### What needs to be done
Your job is to copy every line in the material containing the word "margins".

### Data listing

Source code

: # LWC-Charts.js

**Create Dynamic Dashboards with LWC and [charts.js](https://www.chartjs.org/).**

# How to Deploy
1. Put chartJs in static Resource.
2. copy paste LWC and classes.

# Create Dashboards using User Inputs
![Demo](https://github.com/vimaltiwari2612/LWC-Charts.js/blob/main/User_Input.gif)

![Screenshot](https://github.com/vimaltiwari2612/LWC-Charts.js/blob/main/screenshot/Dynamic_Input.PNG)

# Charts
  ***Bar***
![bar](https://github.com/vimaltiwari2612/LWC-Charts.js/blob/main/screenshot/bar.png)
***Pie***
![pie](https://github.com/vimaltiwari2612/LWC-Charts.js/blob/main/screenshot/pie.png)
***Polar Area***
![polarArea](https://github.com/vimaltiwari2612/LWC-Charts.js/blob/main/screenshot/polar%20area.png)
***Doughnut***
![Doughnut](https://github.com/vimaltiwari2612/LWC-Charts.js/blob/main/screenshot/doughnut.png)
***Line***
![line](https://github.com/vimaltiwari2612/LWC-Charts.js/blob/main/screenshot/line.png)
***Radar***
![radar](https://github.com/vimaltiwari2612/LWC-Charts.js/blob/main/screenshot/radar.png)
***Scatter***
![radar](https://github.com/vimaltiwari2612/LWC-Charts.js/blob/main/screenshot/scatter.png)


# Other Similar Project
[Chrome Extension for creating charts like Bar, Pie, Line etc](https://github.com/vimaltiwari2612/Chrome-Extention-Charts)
--
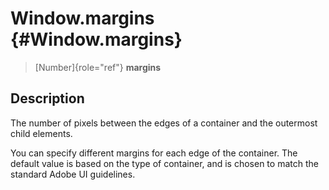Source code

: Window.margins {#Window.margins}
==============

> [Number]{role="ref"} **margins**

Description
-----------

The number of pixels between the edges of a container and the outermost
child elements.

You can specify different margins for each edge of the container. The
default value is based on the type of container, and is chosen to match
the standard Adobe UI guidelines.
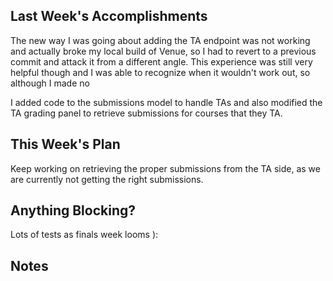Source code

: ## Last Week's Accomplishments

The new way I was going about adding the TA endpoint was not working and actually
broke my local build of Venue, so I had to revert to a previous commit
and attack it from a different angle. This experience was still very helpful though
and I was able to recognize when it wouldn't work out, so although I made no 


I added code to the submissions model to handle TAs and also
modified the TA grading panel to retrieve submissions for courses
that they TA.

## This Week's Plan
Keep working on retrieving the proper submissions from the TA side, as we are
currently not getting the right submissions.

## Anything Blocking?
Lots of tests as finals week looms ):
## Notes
--
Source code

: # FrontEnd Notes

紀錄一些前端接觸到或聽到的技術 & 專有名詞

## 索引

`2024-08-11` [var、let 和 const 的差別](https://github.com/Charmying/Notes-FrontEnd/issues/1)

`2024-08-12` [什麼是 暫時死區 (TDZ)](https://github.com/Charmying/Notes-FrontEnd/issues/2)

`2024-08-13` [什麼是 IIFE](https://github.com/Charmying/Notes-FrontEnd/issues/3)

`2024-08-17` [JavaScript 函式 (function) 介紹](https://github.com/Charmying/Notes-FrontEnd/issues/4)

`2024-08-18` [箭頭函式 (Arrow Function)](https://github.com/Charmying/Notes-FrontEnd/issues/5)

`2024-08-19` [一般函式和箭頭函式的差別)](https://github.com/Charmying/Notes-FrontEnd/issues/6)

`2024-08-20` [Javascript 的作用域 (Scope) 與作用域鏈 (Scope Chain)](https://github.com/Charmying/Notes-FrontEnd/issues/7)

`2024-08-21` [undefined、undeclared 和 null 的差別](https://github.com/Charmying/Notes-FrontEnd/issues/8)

### Result below
: Window.margins {#Window.margins}
> [Number]{role="ref"} **margins**
You can specify different margins for each edge of the container. The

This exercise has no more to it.